Hi everyone, here’s my homily for the 33rd SUNDAY IN ORDINARY TIME – NOVEMBER 18, 2017. The readings for today’s Mass can be found at http://www.usccb.org/bible/readings/111917.cfm. Thanks as always for stopping by to read this blog; for sharing it on Facebook, Twitter and other social media; and for you feedback and comments. I am always grateful to see how many people check this blog out every week and how the Holy Spirit could use me to hopefully speak to you.

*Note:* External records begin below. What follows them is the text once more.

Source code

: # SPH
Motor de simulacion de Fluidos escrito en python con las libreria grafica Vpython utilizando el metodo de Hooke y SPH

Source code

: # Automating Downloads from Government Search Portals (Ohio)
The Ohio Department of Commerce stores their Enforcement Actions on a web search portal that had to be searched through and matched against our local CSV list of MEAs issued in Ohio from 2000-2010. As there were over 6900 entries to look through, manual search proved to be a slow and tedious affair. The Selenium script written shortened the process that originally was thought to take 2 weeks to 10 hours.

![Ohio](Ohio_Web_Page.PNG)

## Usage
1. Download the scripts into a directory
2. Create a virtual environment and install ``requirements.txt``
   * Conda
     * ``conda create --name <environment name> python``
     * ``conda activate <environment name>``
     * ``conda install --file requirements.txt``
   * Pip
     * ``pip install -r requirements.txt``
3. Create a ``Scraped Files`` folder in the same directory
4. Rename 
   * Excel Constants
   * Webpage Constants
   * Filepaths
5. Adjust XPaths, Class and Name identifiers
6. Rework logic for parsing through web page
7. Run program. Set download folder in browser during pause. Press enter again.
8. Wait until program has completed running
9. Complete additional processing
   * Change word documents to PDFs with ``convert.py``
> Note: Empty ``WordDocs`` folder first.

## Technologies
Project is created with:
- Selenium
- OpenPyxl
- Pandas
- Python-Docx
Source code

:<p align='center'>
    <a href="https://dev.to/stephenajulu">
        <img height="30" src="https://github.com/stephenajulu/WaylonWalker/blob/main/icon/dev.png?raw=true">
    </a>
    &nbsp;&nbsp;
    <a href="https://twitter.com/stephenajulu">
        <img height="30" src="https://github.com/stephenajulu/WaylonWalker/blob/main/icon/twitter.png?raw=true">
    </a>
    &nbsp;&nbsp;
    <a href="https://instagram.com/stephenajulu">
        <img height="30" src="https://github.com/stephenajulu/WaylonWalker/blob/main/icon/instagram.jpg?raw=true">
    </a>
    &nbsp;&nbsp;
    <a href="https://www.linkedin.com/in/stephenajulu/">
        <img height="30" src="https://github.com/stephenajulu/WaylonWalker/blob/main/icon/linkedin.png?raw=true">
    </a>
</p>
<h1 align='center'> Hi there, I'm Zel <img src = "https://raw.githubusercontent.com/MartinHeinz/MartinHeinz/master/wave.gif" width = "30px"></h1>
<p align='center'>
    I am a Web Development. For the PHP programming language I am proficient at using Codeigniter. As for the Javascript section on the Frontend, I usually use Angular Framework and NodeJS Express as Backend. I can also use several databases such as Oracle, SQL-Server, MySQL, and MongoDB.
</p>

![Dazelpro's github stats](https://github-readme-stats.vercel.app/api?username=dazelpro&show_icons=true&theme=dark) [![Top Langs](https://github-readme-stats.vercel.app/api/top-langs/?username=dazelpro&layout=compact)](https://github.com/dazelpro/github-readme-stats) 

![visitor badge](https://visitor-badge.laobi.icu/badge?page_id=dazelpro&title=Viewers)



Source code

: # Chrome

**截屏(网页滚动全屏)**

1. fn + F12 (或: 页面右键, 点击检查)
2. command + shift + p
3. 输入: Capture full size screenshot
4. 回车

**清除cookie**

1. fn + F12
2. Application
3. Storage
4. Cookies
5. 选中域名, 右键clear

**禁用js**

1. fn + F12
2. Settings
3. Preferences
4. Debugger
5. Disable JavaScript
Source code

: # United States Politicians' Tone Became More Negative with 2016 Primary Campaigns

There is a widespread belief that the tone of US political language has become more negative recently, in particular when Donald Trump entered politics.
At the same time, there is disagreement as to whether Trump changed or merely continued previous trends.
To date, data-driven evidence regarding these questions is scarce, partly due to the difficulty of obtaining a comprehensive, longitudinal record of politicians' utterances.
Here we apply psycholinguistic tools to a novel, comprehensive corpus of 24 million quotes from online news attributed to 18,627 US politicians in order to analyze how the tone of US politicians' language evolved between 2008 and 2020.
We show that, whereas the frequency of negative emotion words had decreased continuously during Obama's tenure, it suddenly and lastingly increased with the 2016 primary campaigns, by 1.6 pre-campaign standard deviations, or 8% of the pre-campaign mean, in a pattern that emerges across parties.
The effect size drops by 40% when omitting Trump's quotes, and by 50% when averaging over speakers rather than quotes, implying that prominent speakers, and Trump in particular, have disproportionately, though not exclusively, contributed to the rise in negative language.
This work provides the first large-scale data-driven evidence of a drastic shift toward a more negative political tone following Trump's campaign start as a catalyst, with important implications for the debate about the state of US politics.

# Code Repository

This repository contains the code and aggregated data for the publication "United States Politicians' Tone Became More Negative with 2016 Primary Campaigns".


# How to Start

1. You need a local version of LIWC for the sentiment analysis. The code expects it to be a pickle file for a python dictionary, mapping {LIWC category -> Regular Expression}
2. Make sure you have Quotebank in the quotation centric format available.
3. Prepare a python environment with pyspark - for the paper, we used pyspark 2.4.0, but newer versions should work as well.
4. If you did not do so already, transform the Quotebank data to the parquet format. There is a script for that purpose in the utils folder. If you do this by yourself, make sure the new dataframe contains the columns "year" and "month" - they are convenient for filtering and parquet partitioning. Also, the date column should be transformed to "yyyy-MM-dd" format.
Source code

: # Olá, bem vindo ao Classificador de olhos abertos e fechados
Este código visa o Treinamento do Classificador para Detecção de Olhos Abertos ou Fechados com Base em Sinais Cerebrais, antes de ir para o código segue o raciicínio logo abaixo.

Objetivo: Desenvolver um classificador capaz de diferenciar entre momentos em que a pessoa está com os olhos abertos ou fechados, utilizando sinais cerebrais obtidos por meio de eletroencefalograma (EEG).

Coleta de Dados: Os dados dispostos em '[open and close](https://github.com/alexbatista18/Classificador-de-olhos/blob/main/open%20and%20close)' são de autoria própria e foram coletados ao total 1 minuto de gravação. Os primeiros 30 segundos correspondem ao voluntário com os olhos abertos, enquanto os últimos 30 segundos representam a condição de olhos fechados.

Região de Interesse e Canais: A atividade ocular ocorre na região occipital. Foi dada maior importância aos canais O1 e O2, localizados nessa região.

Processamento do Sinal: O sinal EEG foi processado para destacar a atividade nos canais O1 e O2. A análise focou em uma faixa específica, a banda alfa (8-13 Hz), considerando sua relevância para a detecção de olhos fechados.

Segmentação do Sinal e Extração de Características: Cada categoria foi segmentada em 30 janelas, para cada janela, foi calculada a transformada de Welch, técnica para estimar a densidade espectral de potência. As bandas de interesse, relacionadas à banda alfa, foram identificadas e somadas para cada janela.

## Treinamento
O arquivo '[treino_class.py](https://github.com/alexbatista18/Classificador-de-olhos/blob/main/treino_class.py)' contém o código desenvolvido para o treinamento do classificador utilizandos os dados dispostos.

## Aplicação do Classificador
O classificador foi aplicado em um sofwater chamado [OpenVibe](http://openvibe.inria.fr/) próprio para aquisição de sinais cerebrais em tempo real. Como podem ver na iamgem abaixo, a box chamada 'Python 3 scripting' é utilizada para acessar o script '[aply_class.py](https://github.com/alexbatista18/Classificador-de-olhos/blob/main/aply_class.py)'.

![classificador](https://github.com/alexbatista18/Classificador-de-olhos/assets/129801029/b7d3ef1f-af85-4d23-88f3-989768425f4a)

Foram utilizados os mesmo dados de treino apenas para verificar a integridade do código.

My best wishes for a Happy Thanksgiving to you and your families – God Bless, Fr Jim
If you’ve ever been around or worked with little kids, it’s a bit stunning when you’ll hear them utter those two little words when they’re invited to do something:
Jump in the water, it’s okay, you’re going to be fine!
Try riding this bicycle, you’ll be okay – it’s got training wheels
Tomorrow you’re going to school for the first time
Hearing “I can’t” from a kid to those things is jarring. Not just because we know that they can do it… but there’s a sadness in hearing this young person has imposed limits on themselves. Maybe it’s from fear or self-doubt. Maybe they have trust issues. Whatever the reason, they’ve somehow limited their potential, limited what is possible, and are not able to see what is right there within their reach as they make their short declaration – I CAN’T. That’s where others – parents, coaches, teachers, other relatives and friends are so important, so essential. Hoping to remove that fear, helping them to see past their self-imposed limits and encourage them to move beyond those two defeatist words with two little words of encouragement – just try.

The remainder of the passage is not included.